So both in Texas and Colorado, which really define in many respects the West Group on aggs, that's the story I see on pricing right now..
Thank you.
And then at times you put in price increases in April 1st instead of January 1st, should we look for a bigger price increase on a year-over-year basis as a result in 2Q in the West Group, or were most price increases effective January 1?.
I would say the majority of them were effective January 1. Frankly some did go in April, but remember Jerry, it's not usually, particularly markets like Colorado, not a lot of aggs are moving in January. And so I'm not sure in this instance, the timing would have made that big a difference.
I just still think the overall market and the movement in pricing to me it is really moving. I'll just put it that way..
Okay. And then philosophically can you talk about pricing in cement? Some folks are talking about an environmental surcharge of $5 per ton in mid-September.
What are your thoughts around that topic, are you planning something similar?.

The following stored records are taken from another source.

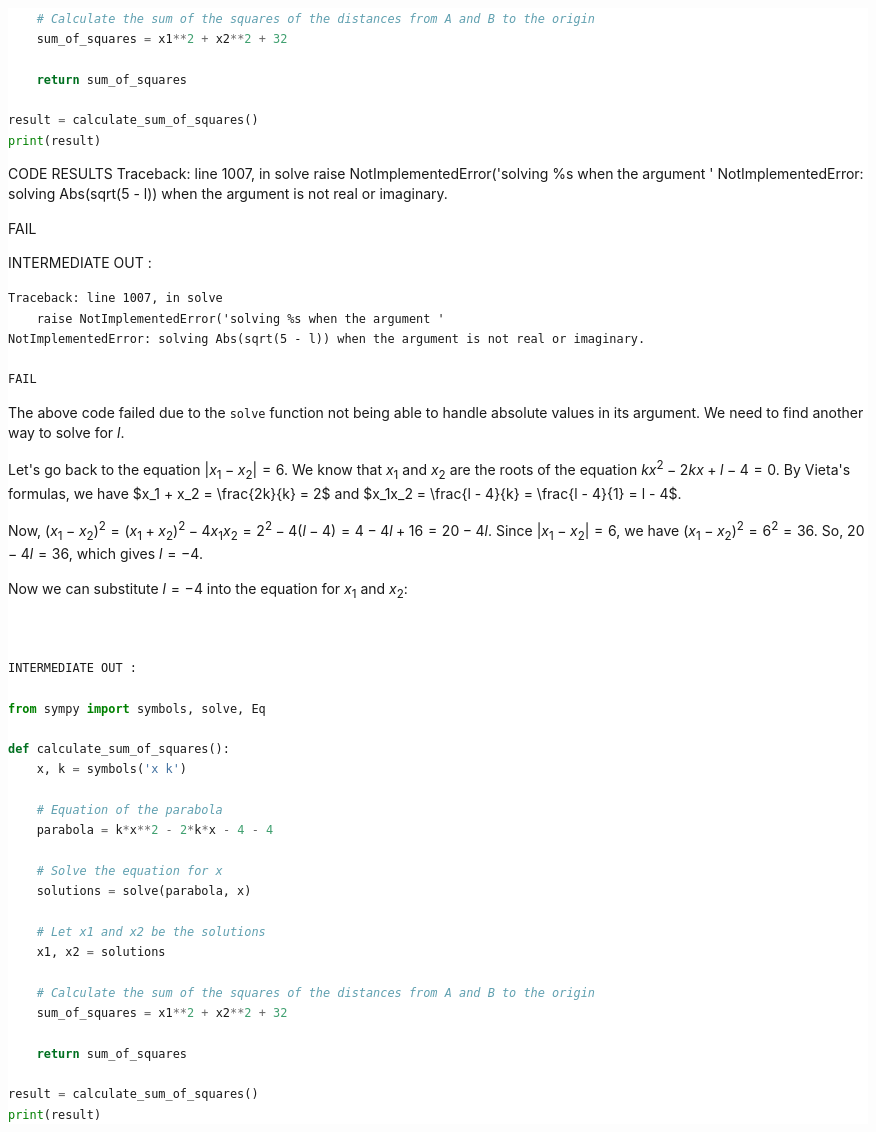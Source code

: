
 ```python
    # Calculate the sum of the squares of the distances from A and B to the origin
    sum_of_squares = x1**2 + x2**2 + 32

    return sum_of_squares

result = calculate_sum_of_squares()
print(result)
```

CODE RESULTS Traceback: line 1007, in solve
    raise NotImplementedError('solving %s when the argument '
NotImplementedError: solving Abs(sqrt(5 - l)) when the argument is not real or imaginary.

FAIL


INTERMEDIATE OUT :
```output
Traceback: line 1007, in solve
    raise NotImplementedError('solving %s when the argument '
NotImplementedError: solving Abs(sqrt(5 - l)) when the argument is not real or imaginary.

FAIL

```

The above code failed due to the `solve` function not being able to handle absolute values in its argument. We need to find another way to solve for $l$.

Let's go back to the equation $|x_1 - x_2| = 6$. We know that $x_1$ and $x_2$ are the roots of the equation $kx^2 - 2kx + l - 4 = 0$. By Vieta's formulas, we have $x_1 + x_2 = \frac{2k}{k} = 2$ and $x_1x_2 = \frac{l - 4}{k} = \frac{l - 4}{1} = l - 4$.

Now, $(x_1 - x_2)^2 = (x_1 + x_2)^2 - 4x_1x_2 = 2^2 - 4(l - 4) = 4 - 4l + 16 = 20 - 4l$. Since $|x_1 - x_2| = 6$, we have $(x_1 - x_2)^2 = 6^2 = 36$. So, $20 - 4l = 36$, which gives $l = -4$.

Now we can substitute $l = -4$ into the equation for $x_1$ and $x_2$:

```python


INTERMEDIATE OUT :

from sympy import symbols, solve, Eq

def calculate_sum_of_squares():
    x, k = symbols('x k')

    # Equation of the parabola
    parabola = k*x**2 - 2*k*x - 4 - 4

    # Solve the equation for x
    solutions = solve(parabola, x)

    # Let x1 and x2 be the solutions
    x1, x2 = solutions

    # Calculate the sum of the squares of the distances from A and B to the origin
    sum_of_squares = x1**2 + x2**2 + 32

    return sum_of_squares

result = calculate_sum_of_squares()
print(result)
```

Well, we certainly plan to come back and look at what we feel like the price increases need to be for later in the year. I think coming back at some point and looking at another $10 a ton is not unrealistic, and I think that's the type of conversation that we're going to be having with our customers.

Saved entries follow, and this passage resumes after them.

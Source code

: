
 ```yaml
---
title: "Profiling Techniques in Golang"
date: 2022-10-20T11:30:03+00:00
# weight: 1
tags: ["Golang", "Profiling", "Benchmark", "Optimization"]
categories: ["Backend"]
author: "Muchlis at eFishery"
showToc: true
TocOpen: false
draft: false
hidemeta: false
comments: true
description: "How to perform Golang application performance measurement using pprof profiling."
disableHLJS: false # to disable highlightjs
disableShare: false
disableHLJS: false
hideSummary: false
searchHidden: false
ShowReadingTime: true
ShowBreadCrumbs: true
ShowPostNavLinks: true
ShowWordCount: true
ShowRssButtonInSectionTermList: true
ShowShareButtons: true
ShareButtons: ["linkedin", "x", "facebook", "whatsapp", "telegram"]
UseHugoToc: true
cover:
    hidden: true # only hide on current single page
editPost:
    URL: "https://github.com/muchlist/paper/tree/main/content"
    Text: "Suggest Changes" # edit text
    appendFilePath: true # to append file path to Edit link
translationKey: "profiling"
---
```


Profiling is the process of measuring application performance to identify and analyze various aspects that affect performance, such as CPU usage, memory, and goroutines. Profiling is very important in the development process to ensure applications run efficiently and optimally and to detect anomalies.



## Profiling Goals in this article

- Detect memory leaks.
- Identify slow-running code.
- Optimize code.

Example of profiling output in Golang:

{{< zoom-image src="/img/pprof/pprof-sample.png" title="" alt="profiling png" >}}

Obviously I feel like, Texas will continue to be a sold out market. I mean, the way that we're seeing Texas, even with bringing on some additional capacity, we talked about that before, we thought that we would come back in 2014 and add some additional capacity in that state.
We're still seeing that Texas is going to be short on domestic supply by almost 3.8 million tons. Keep in mind last year they were short on domestic supply by 3.7 million tons. So what we're seeing is actually a tighter market in 2015 there than we saw in 2014. I think a tight market probably gives you a sense of what should happen with pricing..
Okay. Thank you..
All right. Thank you, Jerry..
Thank you. And your next question comes from Craig Bibb from CJS Securities. Your line is now open. Please go ahead..

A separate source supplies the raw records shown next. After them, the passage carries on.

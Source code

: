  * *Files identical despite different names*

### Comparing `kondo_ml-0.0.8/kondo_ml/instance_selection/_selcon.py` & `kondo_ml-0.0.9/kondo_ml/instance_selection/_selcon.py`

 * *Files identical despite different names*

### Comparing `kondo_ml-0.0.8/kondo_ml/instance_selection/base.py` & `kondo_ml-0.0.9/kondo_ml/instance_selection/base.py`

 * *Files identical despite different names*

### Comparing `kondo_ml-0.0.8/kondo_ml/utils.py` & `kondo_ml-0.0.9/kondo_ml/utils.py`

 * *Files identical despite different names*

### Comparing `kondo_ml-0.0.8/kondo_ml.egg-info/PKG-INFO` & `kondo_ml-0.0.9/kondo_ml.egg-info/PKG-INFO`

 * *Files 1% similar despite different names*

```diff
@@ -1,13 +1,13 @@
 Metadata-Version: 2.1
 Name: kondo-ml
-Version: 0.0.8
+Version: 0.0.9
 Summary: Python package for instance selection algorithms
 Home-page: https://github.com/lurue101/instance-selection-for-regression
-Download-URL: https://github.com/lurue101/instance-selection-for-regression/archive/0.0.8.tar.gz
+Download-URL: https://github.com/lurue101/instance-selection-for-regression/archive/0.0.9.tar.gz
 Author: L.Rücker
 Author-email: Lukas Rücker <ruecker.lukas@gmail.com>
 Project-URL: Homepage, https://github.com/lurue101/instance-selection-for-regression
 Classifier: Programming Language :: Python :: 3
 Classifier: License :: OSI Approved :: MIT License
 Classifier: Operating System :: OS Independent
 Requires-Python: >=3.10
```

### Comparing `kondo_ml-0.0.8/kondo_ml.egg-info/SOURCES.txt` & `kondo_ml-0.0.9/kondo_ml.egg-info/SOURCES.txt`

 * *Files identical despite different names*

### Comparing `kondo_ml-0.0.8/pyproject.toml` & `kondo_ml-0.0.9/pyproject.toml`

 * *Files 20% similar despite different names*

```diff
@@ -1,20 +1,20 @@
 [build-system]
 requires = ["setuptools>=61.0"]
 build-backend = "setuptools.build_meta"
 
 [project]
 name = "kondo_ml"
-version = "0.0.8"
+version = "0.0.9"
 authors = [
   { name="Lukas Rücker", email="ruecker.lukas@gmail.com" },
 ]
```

Hi. Just one quick question. Shale aggregate volume in 2012 was 6 million tons.
What was it last year?.
Shale aggregate volume last year was about 7.5..
I am sorry, that was shale volume was….
Yes, in 2012, and that's when we say we feel like it will be like this year, we think its around little over 6 million, and for the full year in 2014 pure direct shale volume was 7.4 million..
Okay.
And feeling like 7.4 million on 2015 so far, but it's early?.
I'm sorry Craig, I missed that..
It sounded like from your comments that it's feeling like 7.4 flattish in 2015 per shale volume even with the oil uncertainty?.
That's what I thought I was saying, Craig. I think we'll be back close to 6 million tons..
Okay..
In 2012, 6 million tons felt pretty good..
Okay.
And the October $10 price increase for cement, how long did it take you to realize that?.
It's obviously going to vary from market-to-market, but give that a quarter to quarter and half usually..
And you realize all of it, is just takes a quarter to quarter half?.
It's going to take a quarter to quarter half..
Okay.
If US steel production turns down does that have an impact on Magnesia Specialty?.
Yes, what we're seeing right now is steel the quarter running modestly over 70%. We're still seeing a very good business there. We're seeing a very good chemicals business in particular. Keep in mind US steel demand grew by 13% in 2014 to 118 million tons, compared to 105 million tons in 2013.
So with this sheer amount of par manufacturing that we're seeing, with the strength that we're seeing in our chemicals business, and with some of the customer relationships that we have, we feel very good about where we're see sitting in mag specialties..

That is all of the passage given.